=== DATA EXTRACT ===
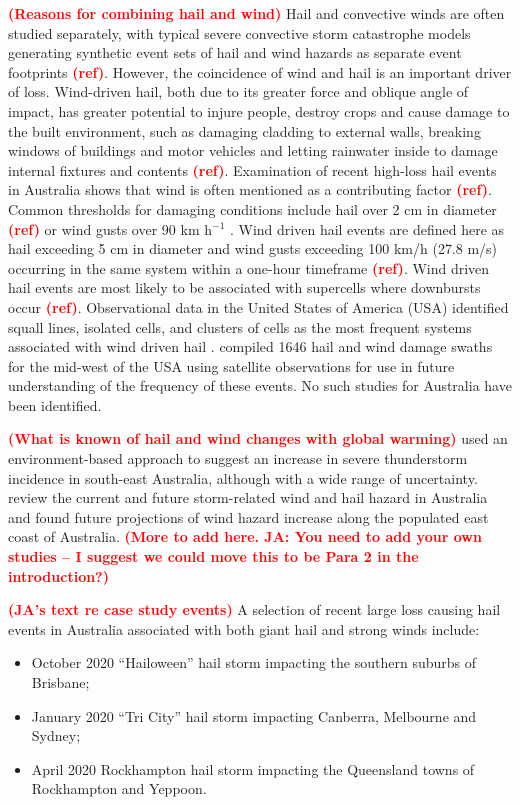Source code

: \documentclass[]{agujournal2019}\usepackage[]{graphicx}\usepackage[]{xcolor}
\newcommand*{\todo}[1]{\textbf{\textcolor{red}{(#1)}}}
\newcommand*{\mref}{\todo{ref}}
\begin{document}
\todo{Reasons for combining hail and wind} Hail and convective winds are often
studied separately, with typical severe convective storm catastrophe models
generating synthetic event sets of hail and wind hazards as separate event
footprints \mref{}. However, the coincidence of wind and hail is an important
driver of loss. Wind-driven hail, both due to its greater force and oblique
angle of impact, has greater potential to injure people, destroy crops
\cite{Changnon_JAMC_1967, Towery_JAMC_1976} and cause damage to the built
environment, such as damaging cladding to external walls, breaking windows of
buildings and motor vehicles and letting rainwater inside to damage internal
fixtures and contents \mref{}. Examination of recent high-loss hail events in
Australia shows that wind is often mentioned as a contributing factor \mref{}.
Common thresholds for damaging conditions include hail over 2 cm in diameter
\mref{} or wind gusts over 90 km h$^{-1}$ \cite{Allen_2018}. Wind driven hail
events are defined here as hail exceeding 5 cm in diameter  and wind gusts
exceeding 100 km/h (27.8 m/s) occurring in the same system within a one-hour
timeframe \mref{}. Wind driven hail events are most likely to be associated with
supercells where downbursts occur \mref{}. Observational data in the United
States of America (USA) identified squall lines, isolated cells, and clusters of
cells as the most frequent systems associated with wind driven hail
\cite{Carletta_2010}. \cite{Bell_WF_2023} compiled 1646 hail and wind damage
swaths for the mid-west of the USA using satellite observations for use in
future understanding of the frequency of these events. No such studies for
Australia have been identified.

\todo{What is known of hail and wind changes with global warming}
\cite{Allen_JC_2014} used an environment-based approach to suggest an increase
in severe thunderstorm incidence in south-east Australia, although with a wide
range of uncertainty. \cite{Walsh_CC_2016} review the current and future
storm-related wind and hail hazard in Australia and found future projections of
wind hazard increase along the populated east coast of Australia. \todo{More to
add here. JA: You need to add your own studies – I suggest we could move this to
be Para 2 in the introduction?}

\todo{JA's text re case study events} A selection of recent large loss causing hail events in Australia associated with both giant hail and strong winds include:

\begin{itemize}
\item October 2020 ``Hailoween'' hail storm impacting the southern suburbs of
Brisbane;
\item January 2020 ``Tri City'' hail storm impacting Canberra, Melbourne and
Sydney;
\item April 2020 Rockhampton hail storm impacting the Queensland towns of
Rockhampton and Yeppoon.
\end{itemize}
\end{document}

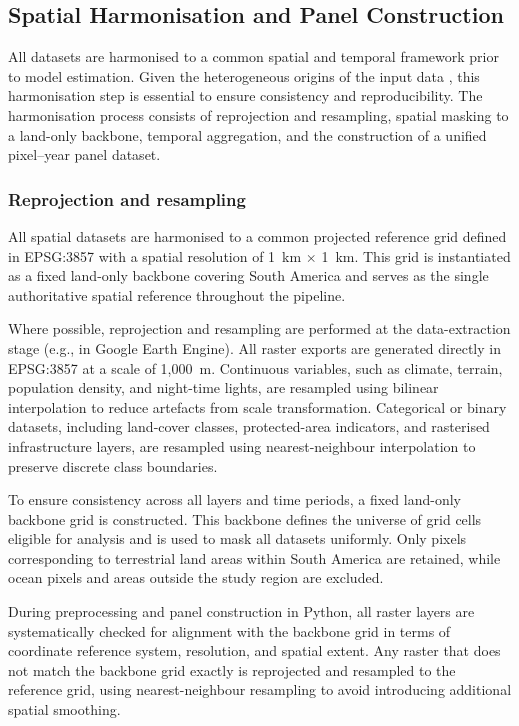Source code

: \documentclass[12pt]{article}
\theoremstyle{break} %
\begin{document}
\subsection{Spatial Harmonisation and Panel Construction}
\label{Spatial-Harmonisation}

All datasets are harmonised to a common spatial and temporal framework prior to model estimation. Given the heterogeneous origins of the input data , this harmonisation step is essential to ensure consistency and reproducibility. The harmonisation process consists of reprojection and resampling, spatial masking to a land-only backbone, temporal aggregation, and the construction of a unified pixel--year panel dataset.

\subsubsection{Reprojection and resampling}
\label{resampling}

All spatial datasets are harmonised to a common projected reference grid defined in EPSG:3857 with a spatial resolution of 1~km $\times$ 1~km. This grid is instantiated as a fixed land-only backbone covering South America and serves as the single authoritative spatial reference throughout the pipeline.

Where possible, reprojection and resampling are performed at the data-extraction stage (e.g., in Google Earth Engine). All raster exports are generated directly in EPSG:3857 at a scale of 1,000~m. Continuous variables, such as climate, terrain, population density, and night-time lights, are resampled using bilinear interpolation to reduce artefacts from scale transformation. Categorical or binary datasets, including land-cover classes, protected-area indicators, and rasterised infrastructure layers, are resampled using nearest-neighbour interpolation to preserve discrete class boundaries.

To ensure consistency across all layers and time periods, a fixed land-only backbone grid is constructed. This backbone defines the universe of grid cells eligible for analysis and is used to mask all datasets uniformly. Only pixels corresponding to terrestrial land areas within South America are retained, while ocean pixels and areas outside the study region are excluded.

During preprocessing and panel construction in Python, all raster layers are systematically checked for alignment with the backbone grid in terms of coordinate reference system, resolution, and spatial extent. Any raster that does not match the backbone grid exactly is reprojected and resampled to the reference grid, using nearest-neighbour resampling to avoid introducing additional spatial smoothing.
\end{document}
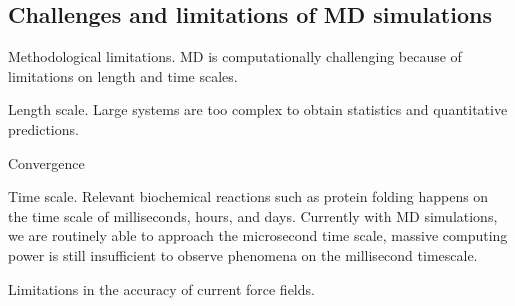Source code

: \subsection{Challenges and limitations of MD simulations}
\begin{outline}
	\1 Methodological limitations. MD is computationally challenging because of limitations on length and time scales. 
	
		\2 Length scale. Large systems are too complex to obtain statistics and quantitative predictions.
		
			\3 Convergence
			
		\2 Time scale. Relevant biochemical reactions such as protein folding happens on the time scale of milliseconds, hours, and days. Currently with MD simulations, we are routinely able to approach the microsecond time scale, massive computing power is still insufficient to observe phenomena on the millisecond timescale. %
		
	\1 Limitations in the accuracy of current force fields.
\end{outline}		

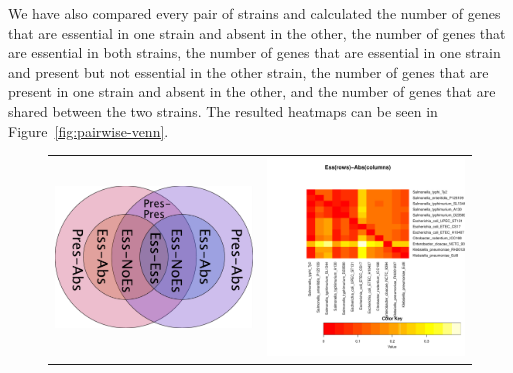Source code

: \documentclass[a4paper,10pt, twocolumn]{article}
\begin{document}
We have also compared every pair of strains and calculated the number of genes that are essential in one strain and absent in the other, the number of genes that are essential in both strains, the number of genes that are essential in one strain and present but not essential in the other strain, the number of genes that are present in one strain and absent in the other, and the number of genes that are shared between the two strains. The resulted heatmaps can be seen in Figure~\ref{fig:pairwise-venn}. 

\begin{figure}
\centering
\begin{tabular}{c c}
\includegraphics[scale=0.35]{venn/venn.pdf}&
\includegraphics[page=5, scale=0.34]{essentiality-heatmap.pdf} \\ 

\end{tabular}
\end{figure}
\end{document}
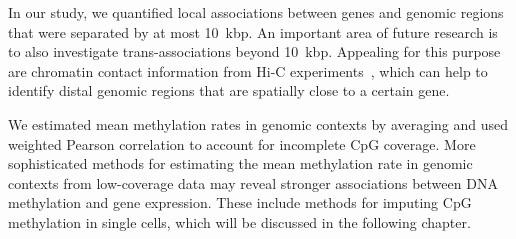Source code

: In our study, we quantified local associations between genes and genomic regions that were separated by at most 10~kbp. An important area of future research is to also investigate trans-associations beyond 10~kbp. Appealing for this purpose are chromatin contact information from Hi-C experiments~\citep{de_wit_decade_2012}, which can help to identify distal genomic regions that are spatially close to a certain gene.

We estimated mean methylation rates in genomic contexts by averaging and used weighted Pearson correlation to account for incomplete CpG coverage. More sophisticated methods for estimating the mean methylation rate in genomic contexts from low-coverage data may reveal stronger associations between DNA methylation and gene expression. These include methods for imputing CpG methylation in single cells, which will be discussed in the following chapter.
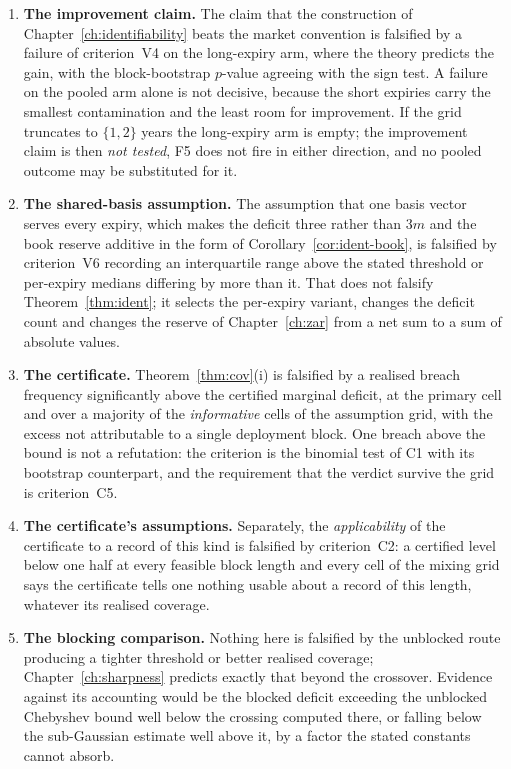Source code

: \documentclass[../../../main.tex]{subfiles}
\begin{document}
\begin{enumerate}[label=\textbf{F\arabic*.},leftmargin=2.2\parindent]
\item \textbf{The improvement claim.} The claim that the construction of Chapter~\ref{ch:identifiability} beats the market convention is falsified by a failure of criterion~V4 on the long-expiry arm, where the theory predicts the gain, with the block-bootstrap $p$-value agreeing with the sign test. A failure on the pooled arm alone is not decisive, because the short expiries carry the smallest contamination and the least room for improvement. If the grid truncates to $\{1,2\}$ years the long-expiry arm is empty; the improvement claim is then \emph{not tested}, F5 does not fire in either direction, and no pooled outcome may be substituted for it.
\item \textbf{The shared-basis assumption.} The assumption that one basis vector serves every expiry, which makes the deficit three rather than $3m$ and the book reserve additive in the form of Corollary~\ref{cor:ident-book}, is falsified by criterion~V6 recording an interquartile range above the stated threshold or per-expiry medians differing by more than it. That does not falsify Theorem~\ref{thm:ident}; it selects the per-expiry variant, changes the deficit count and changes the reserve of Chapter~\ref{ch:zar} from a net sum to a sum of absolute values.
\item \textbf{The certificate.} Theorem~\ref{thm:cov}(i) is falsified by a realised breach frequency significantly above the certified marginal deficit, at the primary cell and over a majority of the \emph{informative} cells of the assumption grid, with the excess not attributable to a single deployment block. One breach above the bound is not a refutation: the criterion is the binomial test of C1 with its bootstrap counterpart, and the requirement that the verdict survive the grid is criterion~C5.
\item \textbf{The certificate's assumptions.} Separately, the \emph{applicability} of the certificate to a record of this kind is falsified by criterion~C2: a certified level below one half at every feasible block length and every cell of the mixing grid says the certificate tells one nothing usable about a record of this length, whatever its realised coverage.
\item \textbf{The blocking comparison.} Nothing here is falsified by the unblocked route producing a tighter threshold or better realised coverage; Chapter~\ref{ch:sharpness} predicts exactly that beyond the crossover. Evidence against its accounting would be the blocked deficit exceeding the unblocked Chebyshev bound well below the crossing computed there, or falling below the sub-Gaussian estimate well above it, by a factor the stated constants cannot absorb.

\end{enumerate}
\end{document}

=== WHAT THE TASK ASKS ===
Return exactly, and only, the lines above starting at the line that contains "Australia shows that" and ending at the line that contains "storm-related wind and".

=== ANSWER ===
Australia shows that wind is often mentioned as a contributing factor \mref{}.
Common thresholds for damaging conditions include hail over 2 cm in diameter
\mref{} or wind gusts over 90 km h$^{-1}$ \cite{Allen_2018}. Wind driven hail
events are defined here as hail exceeding 5 cm in diameter  and wind gusts
exceeding 100 km/h (27.8 m/s) occurring in the same system within a one-hour
timeframe \mref{}. Wind driven hail events are most likely to be associated with
supercells where downbursts occur \mref{}. Observational data in the United
States of America (USA) identified squall lines, isolated cells, and clusters of
cells as the most frequent systems associated with wind driven hail
\cite{Carletta_2010}. \cite{Bell_WF_2023} compiled 1646 hail and wind damage
swaths for the mid-west of the USA using satellite observations for use in
future understanding of the frequency of these events. No such studies for
Australia have been identified.

\todo{What is known of hail and wind changes with global warming}
\cite{Allen_JC_2014} used an environment-based approach to suggest an increase
in severe thunderstorm incidence in south-east Australia, although with a wide
range of uncertainty. \cite{Walsh_CC_2016} review the current and future
storm-related wind and hail hazard in Australia and found future projections of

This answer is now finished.